§ **EXERCISE DIRECTIONS**:
Work through the records that follow and return each line containing the word "Abbildung".

*** DATASET RECORDS ***

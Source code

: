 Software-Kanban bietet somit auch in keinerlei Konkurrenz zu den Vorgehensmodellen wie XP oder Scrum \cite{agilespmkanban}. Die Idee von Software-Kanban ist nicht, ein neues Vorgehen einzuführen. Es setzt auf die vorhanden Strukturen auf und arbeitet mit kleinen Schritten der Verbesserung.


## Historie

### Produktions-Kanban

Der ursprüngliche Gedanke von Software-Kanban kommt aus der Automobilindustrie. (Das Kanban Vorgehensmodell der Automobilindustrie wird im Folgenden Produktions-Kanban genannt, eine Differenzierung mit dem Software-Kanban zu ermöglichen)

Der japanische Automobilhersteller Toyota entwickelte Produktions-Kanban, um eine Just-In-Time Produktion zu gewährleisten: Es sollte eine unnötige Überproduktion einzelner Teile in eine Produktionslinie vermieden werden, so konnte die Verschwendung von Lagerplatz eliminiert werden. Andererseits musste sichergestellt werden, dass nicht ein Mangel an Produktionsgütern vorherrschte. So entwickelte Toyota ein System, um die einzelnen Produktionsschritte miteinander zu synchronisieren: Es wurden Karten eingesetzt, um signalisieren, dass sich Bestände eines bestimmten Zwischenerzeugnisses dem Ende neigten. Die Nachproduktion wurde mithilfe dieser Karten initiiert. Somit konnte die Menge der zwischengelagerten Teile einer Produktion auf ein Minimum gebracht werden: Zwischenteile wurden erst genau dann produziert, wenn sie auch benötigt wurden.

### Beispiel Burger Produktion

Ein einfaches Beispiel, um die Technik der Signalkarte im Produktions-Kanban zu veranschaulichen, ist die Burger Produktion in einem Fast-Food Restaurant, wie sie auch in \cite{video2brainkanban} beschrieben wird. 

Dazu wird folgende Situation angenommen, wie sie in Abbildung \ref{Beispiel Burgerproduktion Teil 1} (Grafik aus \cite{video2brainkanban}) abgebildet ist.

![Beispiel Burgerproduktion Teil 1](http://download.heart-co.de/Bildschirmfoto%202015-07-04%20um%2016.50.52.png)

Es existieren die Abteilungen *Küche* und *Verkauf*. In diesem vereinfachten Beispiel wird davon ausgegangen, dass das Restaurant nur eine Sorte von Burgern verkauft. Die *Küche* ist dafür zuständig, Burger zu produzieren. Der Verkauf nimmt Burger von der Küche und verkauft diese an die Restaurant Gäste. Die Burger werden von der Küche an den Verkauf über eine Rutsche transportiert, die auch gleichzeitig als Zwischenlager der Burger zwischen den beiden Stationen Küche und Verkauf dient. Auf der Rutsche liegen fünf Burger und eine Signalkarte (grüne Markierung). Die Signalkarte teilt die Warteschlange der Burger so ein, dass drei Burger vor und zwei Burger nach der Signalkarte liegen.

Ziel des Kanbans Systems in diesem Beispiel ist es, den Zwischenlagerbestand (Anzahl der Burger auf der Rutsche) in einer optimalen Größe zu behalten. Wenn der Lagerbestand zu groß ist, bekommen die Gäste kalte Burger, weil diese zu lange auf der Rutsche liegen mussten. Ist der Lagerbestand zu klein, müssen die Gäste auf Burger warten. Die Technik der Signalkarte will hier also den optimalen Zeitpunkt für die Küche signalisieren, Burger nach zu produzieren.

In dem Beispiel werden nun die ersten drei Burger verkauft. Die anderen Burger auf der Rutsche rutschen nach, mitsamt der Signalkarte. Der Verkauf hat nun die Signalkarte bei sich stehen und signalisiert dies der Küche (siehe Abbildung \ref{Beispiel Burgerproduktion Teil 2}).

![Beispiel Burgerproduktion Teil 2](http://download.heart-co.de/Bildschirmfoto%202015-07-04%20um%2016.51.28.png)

*** End of DATASET RECORDS ***

§ **OUTPUT**:
Dazu wird folgende Situation angenommen, wie sie in Abbildung \ref{Beispiel Burgerproduktion Teil 1} (Grafik aus \cite{video2brainkanban}) abgebildet ist.
In dem Beispiel werden nun die ersten drei Burger verkauft. Die anderen Burger auf der Rutsche rutschen nach, mitsamt der Signalkarte. Der Verkauf hat nun die Signalkarte bei sich stehen und signalisiert dies der Küche (siehe Abbildung \ref{Beispiel Burgerproduktion Teil 2}).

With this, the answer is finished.